12.2. Niveles de coordinación
(a) Nivel de caso individual: Coordinación entre profesionales (médico, enfermero, trabajador/a social del equipo sanitario) y profesionales de servicios sociales (trabajadores/as sociales de servicios sociales, mediadores/as interculturales) alrededor de una persona específica. Ejemplo: Una mujer migrante embarazada con precariedad de vivienda es identificada en APS; el/la TS sanitario/a inicia derivación a servicios sociales para apoyo de vivienda, comparte diagnóstico social, coordina el seguimiento.
(b) Nivel de programa o población: Coordinación institucional entre equipos alrededor de un programa o población. Ejemplo: Programa de tuberculosis en APS que incluye a poblaciones migrantes; coordinación entre equipo de TB (médico, enfermero, promotor de salud), TS sanitario, y servicios sociales para asegurar adherencia al tratamiento (resolviendo barreras sociales como pobreza, vivienda, aislamiento).
(c) Nivel de política y planificación: Coordinación de políticas públicas y planes entre consejería de salud, consejería de políticas sociales, administración local, justicia, educación, para asegurar coherencia. Ejemplo: Implementación de la Estrategia Andaluza de Inmigración requiere coordinación de políticas de acceso sanitario, servicios sociales de integración, regulación laboral, educación para menores, justicia para procesos migratorios.
12.3. Espacios formales de coordinación
(a) Mesa/Comisión de Inmigración local o comarcal: Órgano de coordinación donde se reúnen representantes de: servicios sociales, sanidad, policía local, educación, empleo, justicia, ONGs y asociaciones de inmigrantes. El/la TS sanitario/a puede participar representando al SSPA. Estas mesas identifican necesidades de población migrante local, plasman problemas e iniciativas de solución, coordinan respuestas.

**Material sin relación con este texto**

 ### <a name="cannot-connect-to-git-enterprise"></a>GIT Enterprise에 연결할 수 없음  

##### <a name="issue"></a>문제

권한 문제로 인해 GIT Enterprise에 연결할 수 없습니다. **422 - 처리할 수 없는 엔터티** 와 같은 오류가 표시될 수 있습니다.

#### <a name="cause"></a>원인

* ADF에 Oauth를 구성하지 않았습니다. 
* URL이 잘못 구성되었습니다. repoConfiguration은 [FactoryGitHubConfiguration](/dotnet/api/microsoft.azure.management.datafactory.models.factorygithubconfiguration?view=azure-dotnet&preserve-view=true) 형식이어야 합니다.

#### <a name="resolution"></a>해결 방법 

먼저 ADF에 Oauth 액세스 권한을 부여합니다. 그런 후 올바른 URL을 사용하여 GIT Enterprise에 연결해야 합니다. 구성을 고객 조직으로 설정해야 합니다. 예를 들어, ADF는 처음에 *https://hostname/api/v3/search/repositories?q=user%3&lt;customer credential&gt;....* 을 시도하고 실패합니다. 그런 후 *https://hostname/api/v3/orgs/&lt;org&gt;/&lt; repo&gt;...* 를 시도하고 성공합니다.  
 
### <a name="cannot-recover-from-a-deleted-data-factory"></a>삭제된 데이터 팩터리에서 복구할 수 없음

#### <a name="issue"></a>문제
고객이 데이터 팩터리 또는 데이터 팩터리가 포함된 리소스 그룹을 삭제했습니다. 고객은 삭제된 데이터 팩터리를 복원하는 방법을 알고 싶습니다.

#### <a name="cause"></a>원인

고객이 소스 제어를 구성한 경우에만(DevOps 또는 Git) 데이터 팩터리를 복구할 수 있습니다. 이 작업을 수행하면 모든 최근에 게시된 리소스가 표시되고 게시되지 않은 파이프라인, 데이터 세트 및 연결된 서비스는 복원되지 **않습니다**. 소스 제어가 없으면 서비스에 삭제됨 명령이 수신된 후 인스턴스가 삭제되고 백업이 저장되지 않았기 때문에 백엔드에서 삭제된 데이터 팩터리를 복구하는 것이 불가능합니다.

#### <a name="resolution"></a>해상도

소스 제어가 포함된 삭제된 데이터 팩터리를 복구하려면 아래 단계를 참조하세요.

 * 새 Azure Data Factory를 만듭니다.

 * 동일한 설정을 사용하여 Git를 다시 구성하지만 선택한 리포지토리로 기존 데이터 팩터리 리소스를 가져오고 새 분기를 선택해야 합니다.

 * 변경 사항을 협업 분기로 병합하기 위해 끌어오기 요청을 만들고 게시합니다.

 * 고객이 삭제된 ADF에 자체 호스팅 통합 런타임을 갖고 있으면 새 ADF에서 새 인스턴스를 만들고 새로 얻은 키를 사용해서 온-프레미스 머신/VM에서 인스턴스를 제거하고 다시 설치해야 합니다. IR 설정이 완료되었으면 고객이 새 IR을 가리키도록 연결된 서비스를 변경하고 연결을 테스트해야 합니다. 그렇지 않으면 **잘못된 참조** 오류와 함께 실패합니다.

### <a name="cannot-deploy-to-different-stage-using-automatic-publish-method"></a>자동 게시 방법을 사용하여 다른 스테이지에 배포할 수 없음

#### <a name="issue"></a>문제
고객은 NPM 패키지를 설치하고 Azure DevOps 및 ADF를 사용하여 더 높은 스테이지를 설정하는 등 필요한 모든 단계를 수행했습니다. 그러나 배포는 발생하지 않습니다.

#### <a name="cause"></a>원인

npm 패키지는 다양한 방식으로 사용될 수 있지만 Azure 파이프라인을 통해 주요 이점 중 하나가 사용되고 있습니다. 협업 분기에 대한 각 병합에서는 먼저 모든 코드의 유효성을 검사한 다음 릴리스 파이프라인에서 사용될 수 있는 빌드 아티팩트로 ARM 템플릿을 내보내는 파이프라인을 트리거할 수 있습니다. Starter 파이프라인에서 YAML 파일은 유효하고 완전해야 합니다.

(b) Consejo Andaluz para la Integración Social de los Inmigrantes: Órgano de carácter consultivo en el ámbito autonómico que asesora sobre políticas de inmigración en Andalucía.
(c) Protocolos específicos de coordinación: Para situaciones que requieren coordinación especializada (p. ej., Protocolo Andaluz para la Actuación Sanitaria ante la Violencia de Género, que incluye a mujeres migrantes víctimas; Protocolo de Atención a Menores Migrantes No Acompañados; Protocolo de Atención a Personas Víctimas de Trata).
12.4. Barreras a la coordinación efectiva y estrategias de superación
Barrera: Falta de conocimiento mutuo entre sectores. Estrategia: Sesiones de formación conjunta, espacios de diálogo, construcción de relaciones interpersonales entre equipos.
Barrera: Sistemas de información separados (DIRAYA en sanidad, GUADALINFO en servicios sociales) sin interoperabilidad. Estrategia: Derivaciones formales en papel, reuniones de caso regulares, construcción de sistemas de información compartida respetando confidencialidad (firma de acuerdos de cesión de datos).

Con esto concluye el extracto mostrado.